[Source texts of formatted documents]
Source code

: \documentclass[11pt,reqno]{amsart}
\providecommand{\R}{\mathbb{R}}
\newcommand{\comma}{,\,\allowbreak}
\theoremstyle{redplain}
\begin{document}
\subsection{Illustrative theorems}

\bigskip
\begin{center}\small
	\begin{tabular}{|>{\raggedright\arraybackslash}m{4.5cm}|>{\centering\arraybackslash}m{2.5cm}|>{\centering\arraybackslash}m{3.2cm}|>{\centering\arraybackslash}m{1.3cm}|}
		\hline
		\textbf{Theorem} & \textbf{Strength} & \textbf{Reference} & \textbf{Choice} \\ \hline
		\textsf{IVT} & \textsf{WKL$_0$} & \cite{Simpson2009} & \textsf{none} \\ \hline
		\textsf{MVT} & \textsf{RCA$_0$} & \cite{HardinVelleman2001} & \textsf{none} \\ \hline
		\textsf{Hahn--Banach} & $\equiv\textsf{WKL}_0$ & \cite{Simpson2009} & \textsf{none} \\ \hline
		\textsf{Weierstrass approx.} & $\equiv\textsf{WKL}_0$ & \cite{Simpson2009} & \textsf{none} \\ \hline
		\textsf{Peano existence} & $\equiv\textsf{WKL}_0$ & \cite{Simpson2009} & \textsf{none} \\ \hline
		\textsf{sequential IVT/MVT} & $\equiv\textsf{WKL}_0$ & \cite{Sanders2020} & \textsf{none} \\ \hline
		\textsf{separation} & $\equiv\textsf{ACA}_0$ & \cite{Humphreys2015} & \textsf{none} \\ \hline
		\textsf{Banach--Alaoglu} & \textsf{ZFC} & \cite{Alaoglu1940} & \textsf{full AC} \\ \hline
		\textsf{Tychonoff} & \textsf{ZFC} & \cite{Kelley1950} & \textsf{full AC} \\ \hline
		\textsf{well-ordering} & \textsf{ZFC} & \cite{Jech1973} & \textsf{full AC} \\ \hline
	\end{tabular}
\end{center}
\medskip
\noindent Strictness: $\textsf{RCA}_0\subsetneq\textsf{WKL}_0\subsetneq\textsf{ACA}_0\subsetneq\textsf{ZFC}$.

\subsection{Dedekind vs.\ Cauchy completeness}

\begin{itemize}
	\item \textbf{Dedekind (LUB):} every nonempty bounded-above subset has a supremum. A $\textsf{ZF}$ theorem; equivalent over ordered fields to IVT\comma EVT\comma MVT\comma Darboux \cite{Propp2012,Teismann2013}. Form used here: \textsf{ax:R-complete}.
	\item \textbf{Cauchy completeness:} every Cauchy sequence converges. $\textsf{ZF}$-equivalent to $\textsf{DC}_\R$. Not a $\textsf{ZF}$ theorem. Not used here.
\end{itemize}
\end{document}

=== Task description ===
Set down every record once more, exactly as written.

=== Written answer ===
Source code

: \documentclass[11pt,reqno]{amsart}
\providecommand{\R}{\mathbb{R}}
\newcommand{\comma}{,\,\allowbreak}
\theoremstyle{redplain}
\begin{document}
\subsection{Illustrative theorems}

\bigskip
\begin{center}\small
	\begin{tabular}{|>{\raggedright\arraybackslash}m{4.5cm}|>{\centering\arraybackslash}m{2.5cm}|>{\centering\arraybackslash}m{3.2cm}|>{\centering\arraybackslash}m{1.3cm}|}
		\hline
		\textbf{Theorem} & \textbf{Strength} & \textbf{Reference} & \textbf{Choice} \\ \hline
		\textsf{IVT} & \textsf{WKL$_0$} & \cite{Simpson2009} & \textsf{none} \\ \hline
		\textsf{MVT} & \textsf{RCA$_0$} & \cite{HardinVelleman2001} & \textsf{none} \\ \hline
		\textsf{Hahn--Banach} & $\equiv\textsf{WKL}_0$ & \cite{Simpson2009} & \textsf{none} \\ \hline
		\textsf{Weierstrass approx.} & $\equiv\textsf{WKL}_0$ & \cite{Simpson2009} & \textsf{none} \\ \hline
		\textsf{Peano existence} & $\equiv\textsf{WKL}_0$ & \cite{Simpson2009} & \textsf{none} \\ \hline
		\textsf{sequential IVT/MVT} & $\equiv\textsf{WKL}_0$ & \cite{Sanders2020} & \textsf{none} \\ \hline
		\textsf{separation} & $\equiv\textsf{ACA}_0$ & \cite{Humphreys2015} & \textsf{none} \\ \hline
		\textsf{Banach--Alaoglu} & \textsf{ZFC} & \cite{Alaoglu1940} & \textsf{full AC} \\ \hline
		\textsf{Tychonoff} & \textsf{ZFC} & \cite{Kelley1950} & \textsf{full AC} \\ \hline
		\textsf{well-ordering} & \textsf{ZFC} & \cite{Jech1973} & \textsf{full AC} \\ \hline
	\end{tabular}
\end{center}
\medskip
\noindent Strictness: $\textsf{RCA}_0\subsetneq\textsf{WKL}_0\subsetneq\textsf{ACA}_0\subsetneq\textsf{ZFC}$.

\subsection{Dedekind vs.\ Cauchy completeness}

\begin{itemize}
	\item \textbf{Dedekind (LUB):} every nonempty bounded-above subset has a supremum. A $\textsf{ZF}$ theorem; equivalent over ordered fields to IVT\comma EVT\comma MVT\comma Darboux \cite{Propp2012,Teismann2013}. Form used here: \textsf{ax:R-complete}.
	\item \textbf{Cauchy completeness:} every Cauchy sequence converges. $\textsf{ZF}$-equivalent to $\textsf{DC}_\R$. Not a $\textsf{ZF}$ theorem. Not used here.
\end{itemize}
\end{document}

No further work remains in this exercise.